Senior Democrats spar over maximizing fiscal-cliff leverage

Sen. Dick Durbin, D-Ill., said, “It’s very hard to look at the way Congress has functioned and not think there is going to be a tremendous temptation on the part of Congress to kick this thing down the road." Sen. Dick Durbin, D-Ill., said, “It’s very hard to look at the way Congress has functioned and not think there is going to be a tremendous temptation on the part of Congress to kick this thing down the road." Alex Brandon/AP

Current and former Obama and Clinton administration advisers and Senate Majority Whip Dick Durbin, D-Ill., squared off on Thursday over how to work with Republicans to forestall a looming fiscal crisis.

At an economic event at the Democratic National Convention in Charlotte, the Democrats also sparred over how to use the leverage of the impending fiscal doom of tax increases and spending cuts set to go into effect in January that could drag the economy back into a recession, as well as how to achieve Democratic goals of maintaining investments for the future and how to carry out Obama’s second-term agenda.

Durbin argued that lawmakers will probably vote for a six-month extension during the lame-duck session of Congress to give negotiators more time to reach a deal. But Robert Rubin, a former Treasury secretary under President Clinton, and a former Citigroup executive, argued that such a long extension will give lawmakers a false sense of security about staving off the fiscal cliff and increase the temptation to seek additional extensions to get through the 2014 elections.

“It’s very hard to look at the way Congress has functioned and not think there is going to be a tremendous temptation on the part of Congress to kick this thing down the road,” Durbin said at a Peter G. Peterson Foundation Breakfast moderated by Bloomberg News.

Rubin said that the American public has to be convinced that the country is like the Titanic, headed for an iceberg that it can avoid.

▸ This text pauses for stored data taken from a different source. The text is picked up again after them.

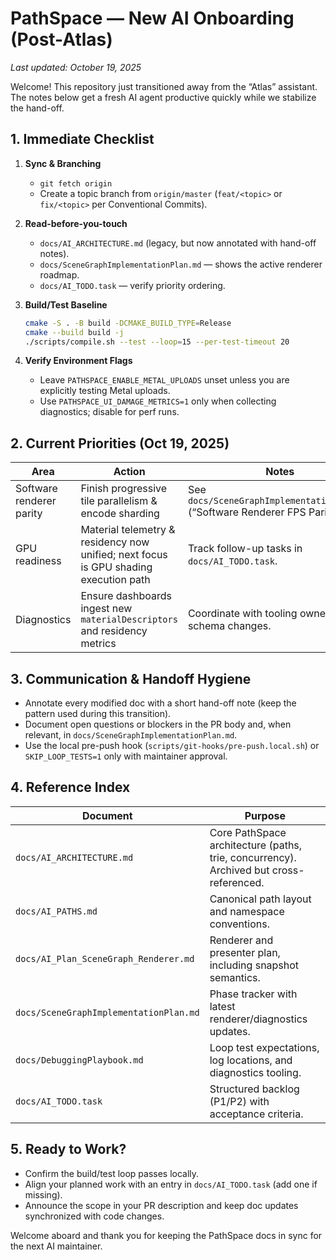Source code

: # PathSpace — New AI Onboarding (Post-Atlas)

_Last updated: October 19, 2025_

Welcome! This repository just transitioned away from the “Atlas” assistant. The notes below get a fresh AI agent productive quickly while we stabilize the hand-off.

## 1. Immediate Checklist

1. **Sync & Branching**
   - `git fetch origin`
   - Create a topic branch from `origin/master` (`feat/<topic>` or `fix/<topic>` per Conventional Commits).

2. **Read-before-you-touch**
   - `docs/AI_ARCHITECTURE.md` (legacy, but now annotated with hand-off notes).
   - `docs/SceneGraphImplementationPlan.md` — shows the active renderer roadmap.
   - `docs/AI_TODO.task` — verify priority ordering.

3. **Build/Test Baseline**
   ```bash
   cmake -S . -B build -DCMAKE_BUILD_TYPE=Release
   cmake --build build -j
   ./scripts/compile.sh --test --loop=15 --per-test-timeout 20
   ```

4. **Verify Environment Flags**
   - Leave `PATHSPACE_ENABLE_METAL_UPLOADS` unset unless you are explicitly testing Metal uploads.
   - Use `PATHSPACE_UI_DAMAGE_METRICS=1` only when collecting diagnostics; disable for perf runs.

## 2. Current Priorities (Oct 19, 2025)

| Area | Action | Notes |
| --- | --- | --- |
| Software renderer parity | Finish progressive tile parallelism & encode sharding | See `docs/SceneGraphImplementationPlan.md` (“Software Renderer FPS Parity”). |
| GPU readiness | Material telemetry & residency now unified; next focus is GPU shading execution path | Track follow-up tasks in `docs/AI_TODO.task`. |
| Diagnostics | Ensure dashboards ingest new `materialDescriptors` and residency metrics | Coordinate with tooling owners before schema changes. |

## 3. Communication & Handoff Hygiene

- Annotate every modified doc with a short hand-off note (keep the pattern used during this transition).
- Document open questions or blockers in the PR body and, when relevant, in `docs/SceneGraphImplementationPlan.md`.
- Use the local pre-push hook (`scripts/git-hooks/pre-push.local.sh`) or `SKIP_LOOP_TESTS=1` only with maintainer approval.

## 4. Reference Index

| Document | Purpose |
| --- | --- |
| `docs/AI_ARCHITECTURE.md` | Core PathSpace architecture (paths, trie, concurrency). Archived but cross-referenced. |
| `docs/AI_PATHS.md` | Canonical path layout and namespace conventions. |
| `docs/AI_Plan_SceneGraph_Renderer.md` | Renderer and presenter plan, including snapshot semantics. |
| `docs/SceneGraphImplementationPlan.md` | Phase tracker with latest renderer/diagnostics updates. |
| `docs/DebuggingPlaybook.md` | Loop test expectations, log locations, and diagnostics tooling. |
| `docs/AI_TODO.task` | Structured backlog (P1/P2) with acceptance criteria. |

## 5. Ready to Work?

- Confirm the build/test loop passes locally.
- Align your planned work with an entry in `docs/AI_TODO.task` (add one if missing).
- Announce the scope in your PR description and keep doc updates synchronized with code changes.

Welcome aboard and thank you for keeping the PathSpace docs in sync for the next AI maintainer.

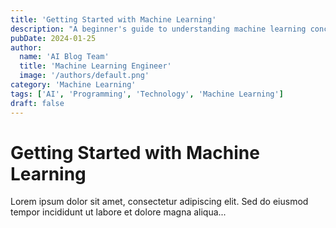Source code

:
 ```yaml
---
title: 'Getting Started with Machine Learning'
description: "A beginner's guide to understanding machine learning concepts and applications."
pubDate: 2024-01-25
author:
  name: 'AI Blog Team'
  title: 'Machine Learning Engineer'
  image: '/authors/default.png'
category: 'Machine Learning'
tags: ['AI', 'Programming', 'Technology', 'Machine Learning']
draft: false
---
```


# Getting Started with Machine Learning

Lorem ipsum dolor sit amet, consectetur adipiscing elit. Sed do eiusmod tempor incididunt ut labore et dolore magna aliqua...
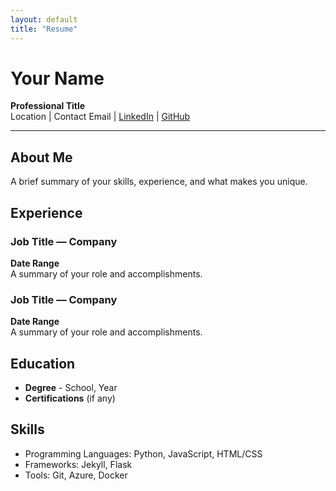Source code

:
 ```yaml
---
layout: default
title: "Resume"
---
```


# Your Name

**Professional Title**  
Location | Contact Email | [LinkedIn](https://www.linkedin.com/in/username/) | [GitHub](https://github.com/username)

---

## About Me
A brief summary of your skills, experience, and what makes you unique.

## Experience
### Job Title — Company
**Date Range**  
A summary of your role and accomplishments.

### Job Title — Company
**Date Range**  
A summary of your role and accomplishments.

## Education
- **Degree** - School, Year
- **Certifications** (if any)

## Skills
- Programming Languages: Python, JavaScript, HTML/CSS
- Frameworks: Jekyll, Flask
- Tools: Git, Azure, Docker

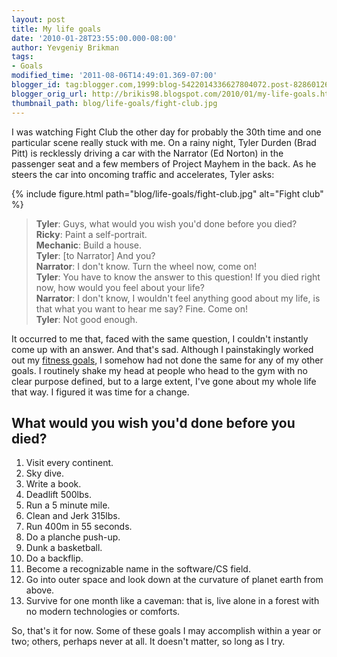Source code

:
 ```yaml
---
layout: post
title: My life goals
date: '2010-01-28T23:55:00.000-08:00'
author: Yevgeniy Brikman
tags:
- Goals
modified_time: '2011-08-06T14:49:01.369-07:00'
blogger_id: tag:blogger.com,1999:blog-5422014336627804072.post-8286012689283011961
blogger_orig_url: http://brikis98.blogspot.com/2010/01/my-life-goals.html
thumbnail_path: blog/life-goals/fight-club.jpg
---
```


I was watching Fight Club the other day for probably the 30th time and one 
particular scene really stuck with me. On a rainy night, Tyler Durden (Brad 
Pitt) is recklessly driving a car with the Narrator (Ed Norton) in the 
passenger seat and a few members of Project Mayhem in the back. As he steers 
the car into oncoming traffic and accelerates, Tyler asks: 

{% include figure.html path="blog/life-goals/fight-club.jpg" alt="Fight club" %}

> **Tyler**: Guys, what would you wish you'd done before you died?  
> **Ricky**: Paint a self-portrait.  
> **Mechanic**: Build a house.  
> **Tyler**: [to Narrator] And you?  
> **Narrator**: I don't know. Turn the wheel now, come on!  
> **Tyler**: You have to know the answer to this question! If you died right now, how would you feel about your life?  
> **Narrator**: I don't know, I wouldn't feel anything good about my life, is that what you want to hear me say? Fine. Come on!  
> **Tyler**: Not good enough.  

It occurred to me that, faced with the same question, I couldn't instantly 
come up with an answer. And that's sad. Although I painstakingly worked out my 
[fitness 
goals](http://www.ybrikman.com/writing/2010/01/06/my-2010-crossfit-goals/), I 
somehow had not done the same for any of my other goals. I routinely shake my 
head at people who head to the gym with no clear purpose defined, but to a 
large extent, I've gone about my whole life that way. I figured it was time 
for a change. 

## What would you wish you'd done before you died? 

1. Visit every continent. 
1. Sky dive. 
1. Write a book. 
1. Deadlift 500lbs. 
1. Run a 5 minute mile. 
1. Clean and Jerk 315lbs. 
1. Run 400m in 55 seconds. 
1. Do a planche push-up. 
1. Dunk a basketball. 
1. Do a backflip. 
1. Become a recognizable name in the software/CS field. 
1. Go into outer space and look down at the curvature of planet earth from above. 
1. Survive for one month like a caveman: that is, live alone in a forest with no modern technologies or comforts. 

So, that's it for now. Some of these goals I may accomplish within a year or 
two; others,  perhaps never at all. It doesn't matter, so long as I try. 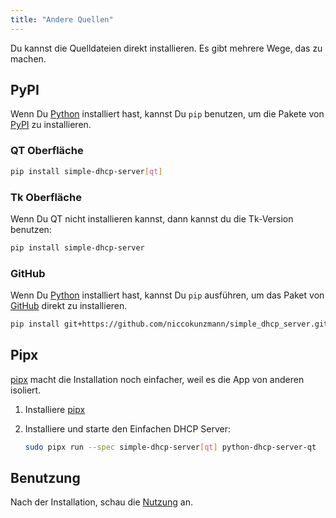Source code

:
 ```yaml
---
title: "Andere Quellen"
---
```


Du kannst die Quelldateien direkt installieren. Es gibt mehrere Wege, das zu
machen.

## PyPI

Wenn Du [Python] installiert hast, kannst Du `pip` benutzen, um die Pakete von
[PyPI] zu installieren.

### QT Oberfläche

```sh
pip install simple-dhcp-server[qt]
```

### Tk Oberfläche

Wenn Du QT nicht installieren kannst, dann kannst du die Tk-Version benutzen:

```sh
pip install simple-dhcp-server
```

### GitHub

Wenn Du [Python] installiert hast, kannst Du `pip` ausführen, um das Paket von
[GitHub] direkt zu installieren.

```sh
pip install git+https://github.com/niccokunzmann/simple_dhcp_server.git
```

## Pipx

[pipx] macht die Installation noch einfacher, weil es die App von anderen
isoliert.

1. Installiere [pipx]
2. Installiere und starte den Einfachen DHCP Server:

    ```sh
    sudo pipx run --spec simple-dhcp-server[qt] python-dhcp-server-qt  
    ```

## Benutzung

Nach der Installation, schau die [Nutzung][3] an.

[Python]: https://www.python.org/
[PyPI]: https://pypi.org/project/simple-dhcp-server/
[GitHub]: https://github.com/niccokunzmann/simple_dhcp_server/
[3]: /usage/cmd.md
[pipx]: https://pipx.pypa.io/stable/installation/
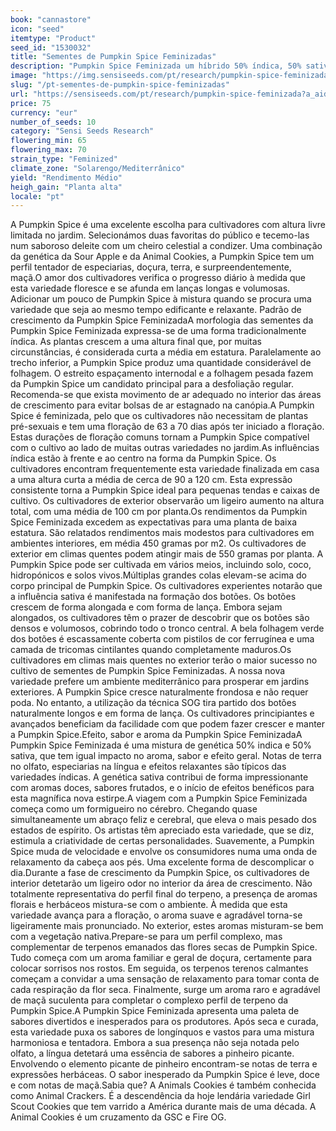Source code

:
 ```yaml
---
book: "cannastore"
icon: "seed"
itemtype: "Product"
seed_id: "1530032"
title: "Sementes de Pumpkin Spice Feminizadas"
description: "Pumpkin Spice Feminizada um híbrido 50% índica, 50% sativa. Floração de 63 a 70 dias, produz múltiplas enormes colas. Sabores de especiarias e pinheiro."
image: "https://img.sensiseeds.com/pt/research/pumpkin-spice-feminizada-image.png"
slug: "/pt-sementes-de-pumpkin-spice-feminizadas"
url: "https://sensiseeds.com/pt/research/pumpkin-spice-feminizada?a_aid=cannastore"
price: 75
currency: "eur"
number_of_seeds: 10
category: "Sensi Seeds Research"
flowering_min: 65
flowering_max: 70
strain_type: "Feminized"
climate_zone: "Solarengo/Mediterrânico"
yield: "Rendimento Médio"
heigh_gain: "Planta alta"
locale: "pt"
---
```

A Pumpkin Spice é uma excelente escolha para cultivadores com altura livre limitada no jardim. Selecionámos duas favoritas do público e tecemo-las num saboroso deleite com um cheiro celestial a condizer. Uma combinação da genética da Sour Apple e da Animal Cookies, a Pumpkin Spice tem um perfil tentador de especiarias, doçura, terra, e surpreendentemente, maçã.O amor dos cultivadores verifica o progresso diário à medida que esta variedade floresce e se afunda em lanças longas e volumosas. Adicionar um pouco de Pumpkin Spice à mistura quando se procura uma variedade que seja ao mesmo tempo edificante e relaxante. Padrão de crescimento da Pumpkin Spice FeminizadaA morfologia das sementes da Pumpkin Spice Feminizada expressa-se de uma forma tradicionalmente índica. As plantas crescem a uma altura final que, por muitas circunstâncias, é considerada curta a média em estatura. Paralelamente ao trecho inferior, a Pumpkin Spice produz uma quantidade considerável de folhagem. O estreito espaçamento internodal e a folhagem pesada fazem da Pumpkin Spice um candidato principal para a desfoliação regular. Recomenda-se que exista movimento de ar adequado no interior das áreas de crescimento para evitar bolsas de ar estagnado na canópia.A Pumpkin Spice é feminizada, pelo que os cultivadores não necessitam de plantas pré-sexuais e tem uma floração de 63 a 70 dias após ter iniciado a floração. Estas durações de floração comuns tornam a Pumpkin Spice compatível com o cultivo ao lado de muitas outras variedades no jardim.As influências índica estão à frente e ao centro na forma da Pumpkin Spice. Os cultivadores encontram frequentemente esta variedade finalizada em casa a uma altura curta a média de cerca de 90 a 120 cm. Esta expressão consistente torna a Pumpkin Spice ideal para pequenas tendas e caixas de cultivo. Os cultivadores de exterior observarão um ligeiro aumento na altura total, com uma média de 100 cm por planta.Os rendimentos da Pumpkin Spice Feminizada excedem as expectativas para uma planta de baixa estatura. São relatados rendimentos mais modestos para cultivadores em ambientes interiores, em média 450 gramas por m2. Os cultivadores de exterior em climas quentes podem atingir mais de 550 gramas por planta. A Pumpkin Spice pode ser cultivada em vários meios, incluindo solo, coco, hidropónicos e solos vivos.Múltiplas grandes colas elevam-se acima do corpo principal de Pumpkin Spice. Os cultivadores experientes notarão que a influência sativa é manifestada na formação dos botões. Os botões crescem de forma alongada e com forma de lança. Embora sejam alongados, os cultivadores têm o prazer de descobrir que os botões são densos e volumosos, cobrindo todo o tronco central. A bela folhagem verde dos botões é escassamente coberta com pistilos de cor ferrugínea e uma camada de tricomas cintilantes quando completamente maduros.Os cultivadores em climas mais quentes no exterior terão o maior sucesso no cultivo de sementes de Pumpkin Spice Feminizadas. A nossa nova variedade prefere um ambiente mediterrânico para prosperar em jardins exteriores. A Pumpkin Spice cresce naturalmente frondosa e não requer poda. No entanto, a utilização da técnica SOG tira partido dos botões naturalmente longos e em forma de lança. Os cultivadores principiantes e avançados beneficiam da facilidade com que podem fazer crescer e manter a Pumpkin Spice.Efeito, sabor e aroma da Pumpkin Spice FeminizadaA Pumpkin Spice Feminizada é uma mistura de genética 50% indica e 50% sativa, que tem igual impacto no aroma, sabor e efeito geral. Notas de terra no olfato, especiarias na língua e efeitos relaxantes são típicos das variedades índicas. A genética sativa contribui de forma impressionante com aromas doces, sabores frutados, e o início de efeitos benéficos para esta magnífica nova estirpe.A viagem com a Pumpkin Spice Feminizada começa como um formigueiro no cérebro. Chegando quase simultaneamente um abraço feliz e cerebral, que eleva o mais pesado dos estados de espírito. Os artistas têm apreciado esta variedade, que se diz, estimula a criatividade de certas personalidades. Suavemente, a Pumpkin Spice muda de velocidade e envolve os consumidores numa uma onda de relaxamento da cabeça aos pés. Uma excelente forma de descomplicar o dia.Durante a fase de crescimento da Pumpkin Spice, os cultivadores de interior detetarão um ligeiro odor no interior da área de crescimento. Não totalmente representativa do perfil final do terpeno, a presença de aromas florais e herbáceos mistura-se com o ambiente. À medida que esta variedade avança para a floração, o aroma suave e agradável torna-se ligeiramente mais pronunciado. No exterior, estes aromas misturam-se bem com a vegetação nativa.Prepare-se para um perfil complexo, mas complementar de terpenos emanados das flores secas de Pumpkin Spice. Tudo começa com um aroma familiar e geral de doçura, certamente para colocar sorrisos nos rostos. Em seguida, os terpenos terenos calmantes começam a convidar a uma sensação de relaxamento para tomar conta de cada respiração da flor seca. Finalmente, surge um aroma raro e agradável de maçã suculenta para completar o complexo perfil de terpeno da Pumpkin Spice.A Pumpkin Spice Feminizada apresenta uma paleta de sabores divertidos e inesperados para os produtores. Após seca e curada, esta variedade puxa os sabores de longínquos e vastos para uma mistura harmoniosa e tentadora. Embora a sua presença não seja notada pelo olfato, a língua detetará uma essência de sabores a pinheiro picante. Envolvendo o elemento picante de pinheiro encontram-se notas de terra e expressões herbáceas. O sabor inesperado da Pumpkin Spice é leve, doce e com notas de maçã.Sabia que? A Animals Cookies é também conhecida como Animal Crackers. É a descendência da hoje lendária variedade Girl Scout Cookies que tem varrido a América durante mais de uma década. A Animal Cookies é um cruzamento da GSC e Fire OG.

He said an extension of only two months, or at most four, should be used to ensure the pressure is kept on lawmakers.

“We have to get the American people to realize that our future absolutely depends on this issue,” he said.

Echoing those sentiments, John Podesta, head of the Center for American Progress and a former Clinton chief of staff, argued that if Obama is reelected, his entire second-term agenda will hinge on his ability to reach an early resolution on the fiscal crisis. If the debate is protracted, he said, Obama won’t have the time — or leverage — to focus on other priorities, he said.

“The second term is riding on the outcome of this decision,” Podesta said. “If he does not get a fiscal framework put in place — I’m with Bob — within the first couple months of 2013, or if you are with Dick, the first six months of 2013, I think it’s going to be very, very hard to do the kinds of things that President Obama is going to talk about tonight, which is to make those important investments in innovation and infrastructure in education and ensuring that we have the workforce for the future."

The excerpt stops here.